La voz de Vegeta era baja y ronca, su expresión de pura maravilla muy parecida a la del Ángel que nunca había encontrado y quiero decir NUNCA encontró a la historia ser así de emocionante. Si sólo hubiera más profesores como Vegeta, aunque el pensamiento inmediatamente trajo una sonrisa a los labios de Goku. Dios los ayudara alguna vez que Vegeta decidiera enseñar a los niños. Pero a pesar de todo, las palabras del Demonio lo dejaban perplejo por completo.

"Lo que una vez fueron almohadillas de dura carne, escalas y espinas, suavizadas al bronce y para broncearse. Algunos eran de piel clara, otros de una profunda, oscura piel. Pero eran hermosos. Una raza tan hermosa. Única y sorprendente en su individualidad, nadie era como el otro. Tan hermoso."

Sacudió su cabeza, recordando alguna de las imágenes que había visto en el museo de la Ciudad del Infierno, antiguas obras de arte de esas criaturas descubiertas en los confines más lejanos del Infierno.

"Pero por desgracia," continuó, contento de tener toda la atención del Ángel. "Eran una creación de vida corta y peligrosa. Tal vez eran un error por completo por todo lo que sé. Dios trabaja en misteriosas maneras después de todo. Pero sus pequeñas vidas sólo progresaron hasta un punto y luego rápidamente se deterioraron, sus cuerpos fallándoles, dejándolos vacío después de sólo setenta u ochenta años."

Goku jadeó, amplios ojos en incredulidad.

"¡SETENTA U OCHENTA AÑOS!" gritó con asombro. "Por qué algunos Ángeles sólo llegan a la flor de esa edad, aunque supongo que es diferente para los Demonios."

Vegeta sonrió.

"No tan diferente. Los Demonios de nivel bajo, muy parecidos a tu hermano, sólo llegan a su plenitud por los cincuenta o sesenta, aunque en mi línea madurez física se llega a los ochenta o noventa, nunca disminuyendo hasta que somos destruidos."

Goku suspiró, agradecido por la vida casi inmortal.

"¿Dónde estaba?" Vegeta preguntó pensativo, mirando al sombrío techo. "Ah sí. No sólo estaban estos "humanos" efímeros sino una raza sin alas y mutantes auto destructivos."

Goku estremeció. ¿¡Quién había escuchado de criaturas sin alas! ¡Repugnante! ¡Aj! ¡Por DIOS! ¿Cómo se verían sus espaldas? ¿Cómo podían volar? ¡¿Cómo incluso tenían equilibrio?

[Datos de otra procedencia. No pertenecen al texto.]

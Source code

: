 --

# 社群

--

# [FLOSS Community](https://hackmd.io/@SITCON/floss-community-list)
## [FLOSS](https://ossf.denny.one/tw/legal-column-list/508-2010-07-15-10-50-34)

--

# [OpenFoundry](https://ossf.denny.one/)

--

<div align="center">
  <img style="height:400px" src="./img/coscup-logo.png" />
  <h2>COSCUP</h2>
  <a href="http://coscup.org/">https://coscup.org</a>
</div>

"Absurdo, lo sé Kakarotto. Y aunque creados ingeniosamente y atractivos, las idiotas criaturas se enfrentaban entre sí. Reflexionaban sobre sus achaparradas diferencias, divididos por sus odios. Tal vez era este profundo odio sembrado de lo que no podían entender lo que causaba la mutación en el proceso de evolución, aunque no estoy seguro que no fuera completamente. Porque aunque Dios cuidaba de estas bestias, el cuidadoso ojo de sus hermosos Ángeles, sus hijos e hijas que permanecían con él en el Paraíso Supremo, estaban también sobre esta raza elegida."

Una oscura mirada vino sobre los ojos de Vegeta y una malvada sonrisa dejó al descubierto sus pequeños colmillos.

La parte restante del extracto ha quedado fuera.